The challenges are more subtle than that.  Across the board, public sector organisations need to radically change their practices, processes and culture to imbue a more commercial approach to their activities.  As Penna points out, this needs to be achieved whilst maintaining the commitment and energy of existing employees who will be facing hitherto unseen levels of change and uncertainty.  That average job tenure in the public sector is 31% longer than in the private sector (10.1 years compared to 7.7 years, according to the think-tank Reform) and average redundancy costs are more than double (£17,926 compared to £8,891, per Reform) speaks to the public sector as a last bastion of the “job-for-life” attitudes which have all but disappeared in the private sector.  Penna notes that the lack of individuals’ career-management skills will be a major issue for organisations to manage.

Public sector organisations will need to attract the skills necessary to deliver required change whilst ensuring that they retain the institutional knowledge required to make the change effective.  Almost by definition, the most valuable institutional knowledge will be in the heads of the longest serving and most expensive individuals.  Not only that but a sizeable culture clash will need managing throughout. 

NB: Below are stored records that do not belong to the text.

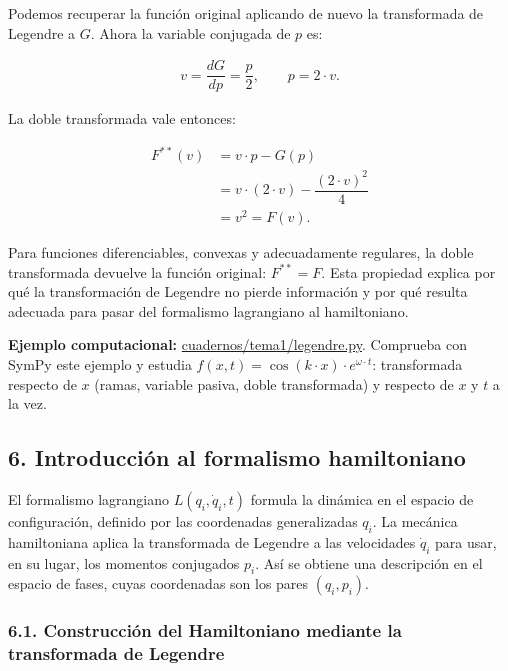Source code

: \documentclass[
  spanish,
]{article}
\begin{document}
Podemos recuperar la función original aplicando de nuevo la transformada
de Legendre a \(G\). Ahora la variable conjugada de \(p\) es:

\[
\begin{aligned}
v = \dfrac{dG}{dp} = \dfrac{p}{2},
\qquad
p=2 \cdot v.
\end{aligned}
\]

La doble transformada vale entonces:

\[
\begin{aligned}
F^{**}(v)
&= v \cdot p-G(p) \\
&= v \cdot (2 \cdot v)-\dfrac{(2 \cdot v)^2}{4} \\
&= v^2 = F(v).
\end{aligned}
\]

Para funciones diferenciables, convexas y adecuadamente regulares, la
doble transformada devuelve la función original: \(F^{**}=F\). Esta
propiedad explica por qué la transformación de Legendre no pierde
información y por qué resulta adecuada para pasar del formalismo
lagrangiano al hamiltoniano.

\textbf{Ejemplo computacional:}
\href{https://github.com/julian1c2a/MCC/blob/main/cuadernos/tema1/legendre.py}{cuadernos/tema1/legendre.py}.
Comprueba con SymPy este ejemplo y estudia
\(f(x,t) = \cos(k \cdot x) \cdot e^{\omega \cdot t}\): transformada
respecto de \(x\) (ramas, variable pasiva, doble transformada) y
respecto de \(x\) y \(t\) a la vez.

\subsection{6. Introducción al formalismo
hamiltoniano}\label{introducciuxf3n-al-formalismo-hamiltoniano}

El formalismo lagrangiano \(L(q_i, \dot{q}_i, t)\) formula la dinámica
en el espacio de configuración, definido por las coordenadas
generalizadas \(q_i\). La mecánica hamiltoniana aplica la transformada
de Legendre a las velocidades \(\dot{q}_i\) para usar, en su lugar, los
momentos conjugados \(p_i\). Así se obtiene una descripción en el
espacio de fases, cuyas coordenadas son los pares \((q_i,p_i)\).

\subsubsection{6.1. Construcción del Hamiltoniano mediante la
transformada de
Legendre}\label{construcciuxf3n-del-hamiltoniano-mediante-la-transformada-de-legendre}
\end{document}
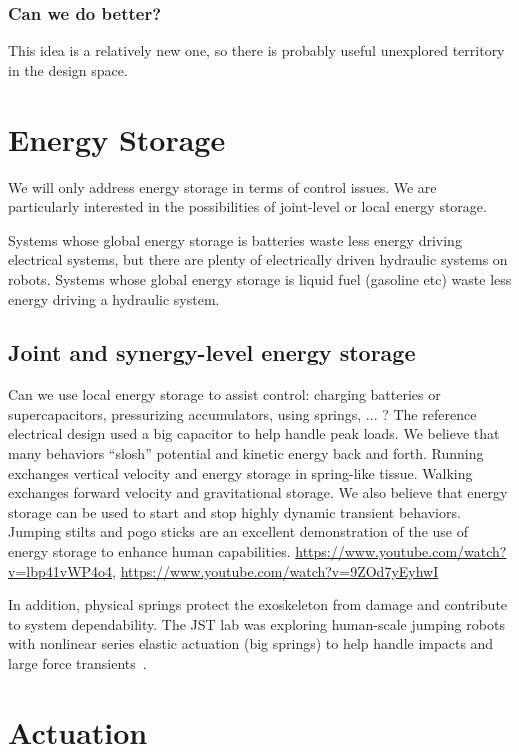 \documentclass[letterpaper,12pt,fullpage]{article}
\begin{document}
\subsubsection{Can we do better?}

This idea is a relatively new one, so there is probably useful unexplored
territory in the design space.

\section{Energy Storage}

We will only address energy storage
in terms of control issues. We are particularly interested in the
possibilities of joint-level or local energy storage.

Systems whose global energy storage is batteries waste
less energy driving electrical systems, but there are plenty of electrically
driven hydraulic systems on robots.
Systems whose global energy storage is liquid fuel (gasoline etc)
waste less energy driving a hydraulic system.

\subsection{Joint and synergy-level energy storage}

Can we use local energy storage to assist control: charging batteries or
supercapacitors, pressurizing accumulators, using springs, ... ?
The reference electrical design used a big capacitor to help handle
peak loads. We believe that many behaviors ``slosh'' potential and
kinetic energy back and forth.
Running exchanges vertical velocity and energy storage in spring-like
tissue.
Walking exchanges forward velocity and gravitational storage.
We also believe that energy storage can be used to start and stop
highly dynamic transient behaviors.
Jumping stilts and pogo sticks are an excellent demonstration
of the use of energy storage to enhance human
capabilities.
\url{https://www.youtube.com/watch?v=lbp41vWP4o4},
\url{https://www.youtube.com/watch?v=9ZOd7yEyhwI}

In addition, physical springs protect the exoskeleton from damage
and contribute to system dependability.
The JST lab was exploring human-scale jumping robots
with 
nonlinear series elastic actuation (big springs)
to help handle impacts and large force
transients~\cite{IEEE06651562}.

\section{Actuation}
\end{document}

It is not explicit in Penna’s review but it strikes me that a creative, “flexible working” approach is at least part of the answer here.  Some of that invaluable knowledge could be re-engaged on a project basis (not the more-than-you-ever-earned-before scandals that regularly make the tabloids) yielding the win-win of allowing the organisation to access institutional knowledge cost-effectively whilst offering the individual the possibility of some work perhaps whilst constructing a portfolio career (for which Barrie Hopson and Katie Ledger’s book is essential reading).  It’s not an option which will appeal to everyone but when piloted in one private sector company it met with almost embarrassing popularity.  The model was first espoused by Charles Handy in his 1989 book The Age of Unreason when he described the Shamrock Organisation.  Since then, the steady advance of technology has enabled the Shamrock concept to become a reality for any organisation, at any scale.  Individuals and micro-businesses can partner with large corporations and those corporations can exchange information across boundaries and across the leaves of the shamrock.

Microsoft’s recent set of white-papers on the Hybrid Organisation explored similar ground and extended the concept to show how a hybrid approach can lead to a more agile, leaner and greener organisation.